2. Die Klassiker der Soziologie und Emotionen

2.1 Georg Simmel

Simmel untersucht die soziologische Bedeutung von Gefühlen anhand ihrer Logik, ihren sozialen Voraussetzungen und ihrer sozialen Wirkung. Er bezeichnet sie als „individual-psychologische Motive“, grenzt sie aber in der Untersuchung von der Psychologie ab. Für ihn sind die „bindende und kontrollierende Kraft“ der Gefühle wichtig, denn er ist der Ansicht, „dass Emotionen Individuen facettenreich aneinander binden“ dadurch seien Interaktionen überhaupt erst möglich (Vgl. Flam, 2002, 16f.). Sein Hauptaugenmerk legt er auf folgende Kategorien:

- Treue und Dankbarkeit
- Scham und Moral
- Die launischen Gefühle
- Hass
- Takt
- Freundschaft und Liebe

Bei Treue und Dankbarkeit handelt es sich für Simmel um Emotionen von besonderer Bedeutung da sie in den verschiedensten Interaktionsformen und Gruppierungen vorherrschen. Sie können zwischen Gleichgesinnten, in Freundschaften, sowie in hierarchischen Abstufungen, sowie im familiären oder politischen Raum existieren. Für Simmel garantiert die Treue, dass die „die Gesellschaft nicht zusammenbricht und dass ihre Institutionen eine gewisse Kontinuität besitzen“ (Flam, 2002, 18). Ebenso verhält es sich bei der Dankbarkeit, denn „in unzähligen Beziehungen ist es unmöglich, Äquivalente gegeneinander zu tauschen. Die Dankbarkeit wird als Ergänzung des Ausgetauschten dort eingesetzt, wo das Äquivalent fehlt“ (ebenda, 19).

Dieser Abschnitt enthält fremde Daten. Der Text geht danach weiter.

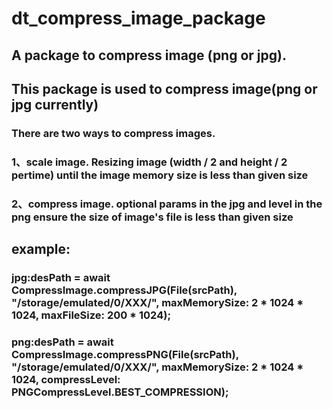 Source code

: # dt_compress_image_package

## A package to compress image (png or jpg).

## This package is used to compress image(png or jpg currently)
### There are two ways to compress images.
### 1、scale image. Resizing image (width / 2 and height / 2 pertime) until the image memory size is less than given size
### 2、compress image. optional params in the jpg and level in the png ensure the size of image's file is less than given size

## example:
### jpg:desPath = await CompressImage.compressJPG(File(srcPath), "/storage/emulated/0/XXX/", maxMemorySize: 2 * 1024 * 1024, maxFileSize: 200 * 1024);
### png:desPath = await CompressImage.compressPNG(File(srcPath), "/storage/emulated/0/XXX/", maxMemorySize: 2 * 1024 * 1024, compressLevel: PNGCompressLevel.BEST_COMPRESSION);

Weil man sich durch Dankbarkeit freiwillig oder unfreiwillig verbunden fühlt und man sich mitunter gar nicht dagegen wehren kann, diese Austauschbeziehung aufrecht zu erhalten, trägt sie zu einer Stabilisierung von sozialen Beziehungen bei.

Scham stellt eine Instanz der sozialen Kontrolle dar. Mit oder durch Scham werden soziale Normen aufrecht erhalten, man wird durch die eigene Scham auf die Verletzung einer sozialen Norm aufmerksam „Indem man sich schämt, fühlt man das eigene Ich in der Aufmerksamkeit anderer hervorgehoben und zugleich, dass diese Hervorhebung mit der Verletzung irgendeiner Norm (sachlichen, sittlichen, konventionellen, personalen) verbunden ist“ (Simmel 1992:141 in Flam 2002, 21).

Scham und Moral sind eng verbunden. Simmel trifft Unterscheidungen zwischen gesellschaftlichen und personalen Normen die bei Verletzung ein Schamgefühl auslösen können und ein moralisches Benehmen zur Folge haben.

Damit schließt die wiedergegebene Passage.